Listed records:
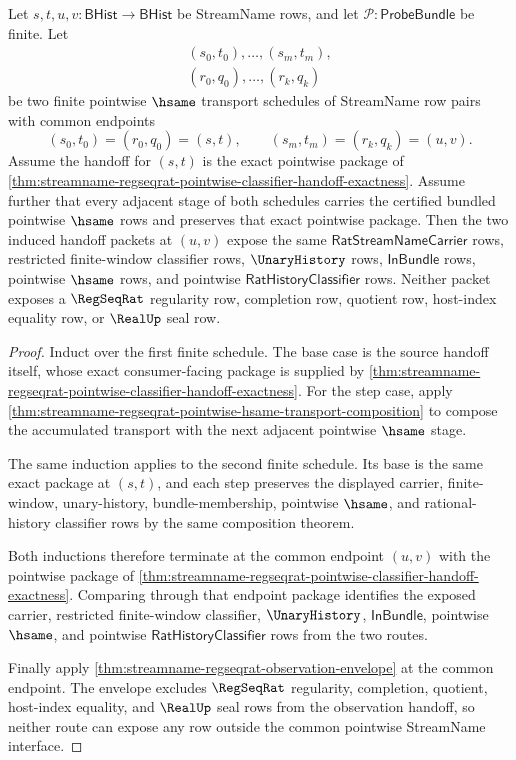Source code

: \begin{theorem}
\label{thm:streamname-regseqrat-pointwise-hsame-transport-confluence}
Let $s,t,u,v:\mathsf{BHist}\to\mathsf{BHist}$ be StreamName rows, and let
$\mathcal P:\mathsf{ProbeBundle}$ be finite. Let
$$
\begin{gathered}
(s_0,t_0),\ldots,(s_m,t_m),\\
(r_0,q_0),\ldots,(r_k,q_k)
\end{gathered}
$$
be two finite pointwise $\hsame$ transport schedules of StreamName row pairs
with common endpoints
$$
(s_0,t_0)=(r_0,q_0)=(s,t),
\qquad
(s_m,t_m)=(r_k,q_k)=(u,v).
$$
Assume the handoff for $(s,t)$ is the exact pointwise package of
\autoref{thm:streamname-regseqrat-pointwise-classifier-handoff-exactness}.
Assume further that every adjacent stage of both schedules carries the
certified bundled pointwise $\hsame$ rows and preserves that exact pointwise
package. Then the two induced handoff packets at $(u,v)$ expose the same
$\mathsf{RatStreamNameCarrier}$ rows, restricted finite-window classifier
rows, $\UnaryHistory$ rows, $\mathsf{InBundle}$ rows, pointwise $\hsame$ rows,
and pointwise $\mathsf{RatHistoryClassifier}$ rows. Neither packet exposes a
$\RegSeqRat$ regularity row, completion row, quotient row, host-index equality
row, or $\RealUp$ seal row.
\end{theorem}
\begin{proof}
Induct over the first finite schedule. The base case is the source handoff
itself, whose exact consumer-facing package is supplied by
\autoref{thm:streamname-regseqrat-pointwise-classifier-handoff-exactness}.
For the step case, apply
\autoref{thm:streamname-regseqrat-pointwise-hsame-transport-composition} to
compose the accumulated transport with the next adjacent pointwise $\hsame$
stage.

The same induction applies to the second finite schedule. Its base is the
same exact package at $(s,t)$, and each step preserves the displayed carrier,
finite-window, unary-history, bundle-membership, pointwise $\hsame$, and
rational-history classifier rows by the same composition theorem.

Both inductions therefore terminate at the common endpoint $(u,v)$ with the
pointwise package of
\autoref{thm:streamname-regseqrat-pointwise-classifier-handoff-exactness}.
Comparing through that endpoint package identifies the exposed carrier,
restricted finite-window classifier, $\UnaryHistory$, $\mathsf{InBundle}$,
pointwise $\hsame$, and pointwise $\mathsf{RatHistoryClassifier}$ rows from
the two routes.

Finally apply \autoref{thm:streamname-regseqrat-observation-envelope} at the
common endpoint. The envelope excludes $\RegSeqRat$ regularity, completion,
quotient, host-index equality, and $\RealUp$ seal rows from the observation
handoff, so neither route can expose any row outside the common pointwise
StreamName interface.
\end{proof}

Task directions: Although the records contain pictures, the copy should consist of their text alone, reproduced exactly.

The answer:
Source code

: \begin{theorem}
\label{thm:streamname-regseqrat-pointwise-hsame-transport-confluence}
Let $s,t,u,v:\mathsf{BHist}\to\mathsf{BHist}$ be StreamName rows, and let
$\mathcal P:\mathsf{ProbeBundle}$ be finite. Let
$$
\begin{gathered}
(s_0,t_0),\ldots,(s_m,t_m),\\
(r_0,q_0),\ldots,(r_k,q_k)
\end{gathered}
$$
be two finite pointwise $\hsame$ transport schedules of StreamName row pairs
with common endpoints
$$
(s_0,t_0)=(r_0,q_0)=(s,t),
\qquad
(s_m,t_m)=(r_k,q_k)=(u,v).
$$
Assume the handoff for $(s,t)$ is the exact pointwise package of
\autoref{thm:streamname-regseqrat-pointwise-classifier-handoff-exactness}.
Assume further that every adjacent stage of both schedules carries the
certified bundled pointwise $\hsame$ rows and preserves that exact pointwise
package. Then the two induced handoff packets at $(u,v)$ expose the same
$\mathsf{RatStreamNameCarrier}$ rows, restricted finite-window classifier
rows, $\UnaryHistory$ rows, $\mathsf{InBundle}$ rows, pointwise $\hsame$ rows,
and pointwise $\mathsf{RatHistoryClassifier}$ rows. Neither packet exposes a
$\RegSeqRat$ regularity row, completion row, quotient row, host-index equality
row, or $\RealUp$ seal row.
\end{theorem}
\begin{proof}
Induct over the first finite schedule. The base case is the source handoff
itself, whose exact consumer-facing package is supplied by
\autoref{thm:streamname-regseqrat-pointwise-classifier-handoff-exactness}.
For the step case, apply
\autoref{thm:streamname-regseqrat-pointwise-hsame-transport-composition} to
compose the accumulated transport with the next adjacent pointwise $\hsame$
stage.

The same induction applies to the second finite schedule. Its base is the
same exact package at $(s,t)$, and each step preserves the displayed carrier,
finite-window, unary-history, bundle-membership, pointwise $\hsame$, and
rational-history classifier rows by the same composition theorem.

Both inductions therefore terminate at the common endpoint $(u,v)$ with the
pointwise package of
\autoref{thm:streamname-regseqrat-pointwise-classifier-handoff-exactness}.
Comparing through that endpoint package identifies the exposed carrier,
restricted finite-window classifier, $\UnaryHistory$, $\mathsf{InBundle}$,
pointwise $\hsame$, and pointwise $\mathsf{RatHistoryClassifier}$ rows from
the two routes.

Finally apply \autoref{thm:streamname-regseqrat-observation-envelope} at the
common endpoint. The envelope excludes $\RegSeqRat$ regularity, completion,
quotient, host-index equality, and $\RealUp$ seal rows from the observation
handoff, so neither route can expose any row outside the common pointwise
StreamName interface.
\end{proof}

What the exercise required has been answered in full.